Inadequate correction can be avoided by proper selection of patients. The magnitude of the deformity should be within the limits of correction described above. The surgeon should have patience and be persistent in gaining correction, especially in the initial procedures undertaken. The correction is not achieved immediately, but gradually as tissues are freed and stretch.
Wound dehiscence due to skin tension after correction has not been a problem as the wound is anterior to the greatest correction. The skin is not stretched.
REFERENCES
· Bradley SA, Davies AM. Computerized tomographic assessment of old calcaneal fractures. Br J Radiol 1990;63:926–933.

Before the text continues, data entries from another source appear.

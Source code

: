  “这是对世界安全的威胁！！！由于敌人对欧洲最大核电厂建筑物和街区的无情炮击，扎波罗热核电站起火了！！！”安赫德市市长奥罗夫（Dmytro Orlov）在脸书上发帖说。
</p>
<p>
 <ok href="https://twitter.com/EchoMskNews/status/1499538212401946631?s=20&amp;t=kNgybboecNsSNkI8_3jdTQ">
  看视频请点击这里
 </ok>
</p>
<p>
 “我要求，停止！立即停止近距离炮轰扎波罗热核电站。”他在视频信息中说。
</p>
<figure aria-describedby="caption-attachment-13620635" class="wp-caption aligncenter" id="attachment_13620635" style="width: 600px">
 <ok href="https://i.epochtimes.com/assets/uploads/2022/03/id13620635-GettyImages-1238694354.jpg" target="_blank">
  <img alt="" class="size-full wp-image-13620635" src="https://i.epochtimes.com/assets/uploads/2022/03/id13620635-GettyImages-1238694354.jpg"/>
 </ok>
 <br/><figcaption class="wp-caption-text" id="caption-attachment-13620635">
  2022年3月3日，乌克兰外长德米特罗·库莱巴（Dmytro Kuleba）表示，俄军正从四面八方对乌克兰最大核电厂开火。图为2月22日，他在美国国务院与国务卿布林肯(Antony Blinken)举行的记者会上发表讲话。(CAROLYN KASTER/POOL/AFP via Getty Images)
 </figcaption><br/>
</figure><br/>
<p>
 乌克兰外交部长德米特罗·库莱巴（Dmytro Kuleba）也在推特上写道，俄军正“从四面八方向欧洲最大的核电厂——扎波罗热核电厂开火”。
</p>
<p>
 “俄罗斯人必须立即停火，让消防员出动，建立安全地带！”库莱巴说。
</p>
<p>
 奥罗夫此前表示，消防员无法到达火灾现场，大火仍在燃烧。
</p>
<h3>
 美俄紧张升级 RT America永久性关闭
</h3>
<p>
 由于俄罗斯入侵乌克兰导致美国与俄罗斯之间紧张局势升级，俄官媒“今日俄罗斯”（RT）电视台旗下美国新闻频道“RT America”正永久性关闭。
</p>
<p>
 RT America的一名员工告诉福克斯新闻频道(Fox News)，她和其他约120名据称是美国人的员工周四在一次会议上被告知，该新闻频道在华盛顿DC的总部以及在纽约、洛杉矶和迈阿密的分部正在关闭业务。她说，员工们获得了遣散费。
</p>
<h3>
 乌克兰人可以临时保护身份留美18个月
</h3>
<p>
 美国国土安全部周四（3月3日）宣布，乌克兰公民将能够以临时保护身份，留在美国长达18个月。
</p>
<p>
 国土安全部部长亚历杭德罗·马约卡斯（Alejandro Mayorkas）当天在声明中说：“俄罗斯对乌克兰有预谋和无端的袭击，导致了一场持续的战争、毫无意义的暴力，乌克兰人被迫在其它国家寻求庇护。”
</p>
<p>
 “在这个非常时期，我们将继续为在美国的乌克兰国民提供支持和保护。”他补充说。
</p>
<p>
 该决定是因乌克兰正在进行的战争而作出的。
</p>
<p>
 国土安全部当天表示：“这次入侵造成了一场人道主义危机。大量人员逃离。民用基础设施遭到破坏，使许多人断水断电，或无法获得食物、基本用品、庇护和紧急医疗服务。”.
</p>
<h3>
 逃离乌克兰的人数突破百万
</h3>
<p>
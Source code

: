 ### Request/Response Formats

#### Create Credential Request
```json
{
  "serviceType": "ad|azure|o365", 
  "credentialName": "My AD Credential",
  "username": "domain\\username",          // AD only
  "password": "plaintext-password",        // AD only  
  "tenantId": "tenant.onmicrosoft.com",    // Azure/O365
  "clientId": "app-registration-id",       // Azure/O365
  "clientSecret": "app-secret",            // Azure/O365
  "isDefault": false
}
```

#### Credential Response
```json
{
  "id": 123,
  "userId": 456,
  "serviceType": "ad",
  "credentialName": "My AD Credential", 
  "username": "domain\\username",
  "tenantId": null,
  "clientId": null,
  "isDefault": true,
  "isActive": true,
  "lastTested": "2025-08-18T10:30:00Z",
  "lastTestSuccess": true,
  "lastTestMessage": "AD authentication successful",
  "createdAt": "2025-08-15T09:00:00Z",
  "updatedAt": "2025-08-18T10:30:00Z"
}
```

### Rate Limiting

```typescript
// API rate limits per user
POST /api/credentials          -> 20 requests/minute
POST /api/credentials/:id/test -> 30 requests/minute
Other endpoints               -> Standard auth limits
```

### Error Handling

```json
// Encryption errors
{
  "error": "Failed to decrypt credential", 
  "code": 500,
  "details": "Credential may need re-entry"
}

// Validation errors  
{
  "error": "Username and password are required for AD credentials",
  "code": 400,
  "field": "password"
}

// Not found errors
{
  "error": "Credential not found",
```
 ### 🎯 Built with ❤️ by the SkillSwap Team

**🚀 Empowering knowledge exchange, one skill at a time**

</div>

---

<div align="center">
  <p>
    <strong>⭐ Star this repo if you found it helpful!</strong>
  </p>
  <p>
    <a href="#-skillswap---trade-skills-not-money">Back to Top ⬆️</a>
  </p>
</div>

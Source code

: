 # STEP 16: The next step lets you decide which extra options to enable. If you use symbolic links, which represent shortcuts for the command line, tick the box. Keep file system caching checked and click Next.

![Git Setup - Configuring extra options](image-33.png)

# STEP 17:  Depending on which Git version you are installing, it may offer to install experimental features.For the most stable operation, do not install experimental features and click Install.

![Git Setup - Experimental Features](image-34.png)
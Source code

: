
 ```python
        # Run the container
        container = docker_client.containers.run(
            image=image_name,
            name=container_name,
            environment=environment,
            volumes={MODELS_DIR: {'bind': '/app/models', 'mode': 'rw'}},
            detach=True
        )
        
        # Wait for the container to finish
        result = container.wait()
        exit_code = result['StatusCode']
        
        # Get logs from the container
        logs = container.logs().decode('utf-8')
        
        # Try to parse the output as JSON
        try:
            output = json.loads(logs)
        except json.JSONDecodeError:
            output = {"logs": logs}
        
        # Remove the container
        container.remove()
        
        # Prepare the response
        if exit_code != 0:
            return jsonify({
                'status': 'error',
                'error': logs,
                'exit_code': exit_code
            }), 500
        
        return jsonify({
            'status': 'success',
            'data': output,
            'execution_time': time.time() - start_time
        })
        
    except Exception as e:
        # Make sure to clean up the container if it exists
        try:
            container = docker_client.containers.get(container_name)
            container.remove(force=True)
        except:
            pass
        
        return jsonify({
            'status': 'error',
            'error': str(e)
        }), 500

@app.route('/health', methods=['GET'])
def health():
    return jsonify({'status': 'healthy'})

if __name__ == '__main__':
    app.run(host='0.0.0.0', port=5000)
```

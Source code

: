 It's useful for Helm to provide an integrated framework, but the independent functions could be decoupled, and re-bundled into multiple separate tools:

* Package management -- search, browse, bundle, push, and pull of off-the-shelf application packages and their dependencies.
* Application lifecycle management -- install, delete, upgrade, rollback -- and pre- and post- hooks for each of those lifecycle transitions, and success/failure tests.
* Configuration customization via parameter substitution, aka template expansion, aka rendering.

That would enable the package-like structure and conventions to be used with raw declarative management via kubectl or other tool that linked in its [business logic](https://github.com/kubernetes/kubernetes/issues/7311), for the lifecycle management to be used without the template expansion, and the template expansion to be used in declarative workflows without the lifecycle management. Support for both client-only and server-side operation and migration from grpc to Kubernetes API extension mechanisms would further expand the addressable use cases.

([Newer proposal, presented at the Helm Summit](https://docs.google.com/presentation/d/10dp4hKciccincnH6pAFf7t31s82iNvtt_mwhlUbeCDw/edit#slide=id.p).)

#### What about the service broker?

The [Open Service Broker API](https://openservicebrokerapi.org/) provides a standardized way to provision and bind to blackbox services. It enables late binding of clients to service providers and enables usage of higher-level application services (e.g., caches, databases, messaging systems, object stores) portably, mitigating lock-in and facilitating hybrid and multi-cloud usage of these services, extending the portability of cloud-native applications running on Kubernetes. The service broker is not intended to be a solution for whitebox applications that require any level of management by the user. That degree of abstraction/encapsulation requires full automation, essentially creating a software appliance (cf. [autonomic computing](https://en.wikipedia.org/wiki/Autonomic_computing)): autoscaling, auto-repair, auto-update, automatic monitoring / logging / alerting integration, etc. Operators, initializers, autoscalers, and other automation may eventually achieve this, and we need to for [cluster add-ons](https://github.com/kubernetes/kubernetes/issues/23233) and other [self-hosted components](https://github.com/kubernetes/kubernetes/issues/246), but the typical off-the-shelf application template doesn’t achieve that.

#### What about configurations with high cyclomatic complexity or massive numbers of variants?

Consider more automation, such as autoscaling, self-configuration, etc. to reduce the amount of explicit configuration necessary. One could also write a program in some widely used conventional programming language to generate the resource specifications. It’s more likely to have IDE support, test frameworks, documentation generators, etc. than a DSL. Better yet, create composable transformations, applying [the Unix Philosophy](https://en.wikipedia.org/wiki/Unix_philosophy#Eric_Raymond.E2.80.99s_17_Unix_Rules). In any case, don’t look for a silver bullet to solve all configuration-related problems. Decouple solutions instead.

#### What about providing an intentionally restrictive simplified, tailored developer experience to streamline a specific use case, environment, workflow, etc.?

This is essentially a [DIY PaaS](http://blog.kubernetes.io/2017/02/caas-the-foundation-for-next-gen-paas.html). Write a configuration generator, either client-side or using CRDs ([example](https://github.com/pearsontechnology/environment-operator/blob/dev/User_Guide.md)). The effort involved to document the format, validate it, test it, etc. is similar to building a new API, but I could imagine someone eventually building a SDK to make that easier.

· Burdeaux BD. Reduction of calcaneal fractures by the McReynolds medial approach technique and its experimental basis. Clin Orthop Relat Res 1983;177:87–103.
· Carr JB, Hansen ST, Benirshke SK. Subtalar distraction bone block fusion for late complications of the os calcis fractures. Foot Ankle 1988;9:81–86.
· Conn HR. The treatment of fractures of the os calcis. J Bone Joint Surg 1935;17:392.
· Gallie WE. Substragalar arthrodesis in fractures of the os calcis. J Bone Joint Surg 1943;25:731–736.
· Hansen ST Jr. Calcaneal osteotomy in multiple planes for correction of major posttraumatic deformity. In: Functional Reconstruction of the Foot and Ankle, pp. 380–383. Philadelphia: Lippincott Williams & Wilkins, 2000.
· Leung K, Chan W, Shen W, et al. Operative treatment of intra articular fractures of the os calcis—the role of rigid internal fixation and primary bone grafting: preliminary results. J Trauma 1989;3:232–240.
· Palmer I. The mechanism and treatment of fracture of the calcaneus: open reduction with the use of cancellous bone grafts. J Bone Joint Surg Am 1948;30A:2–8.
· Romash MM. Reconstructive osteotomy of the calcaneus with subtalar arthrodesis for malunited calcaneal fractures. Master Techniques in Orthopedic Surgery series: The Foot and Ankle, 1st and 2nd eds. Philadelphia: Lippincott Williams & Wilkins.
· Romash MM. Reconstructive osteotomy of the calcaneus with subtalar arthrodesis for malunited calcaneal fractures. Clin Orthop Relat Res 1993;228:157–167.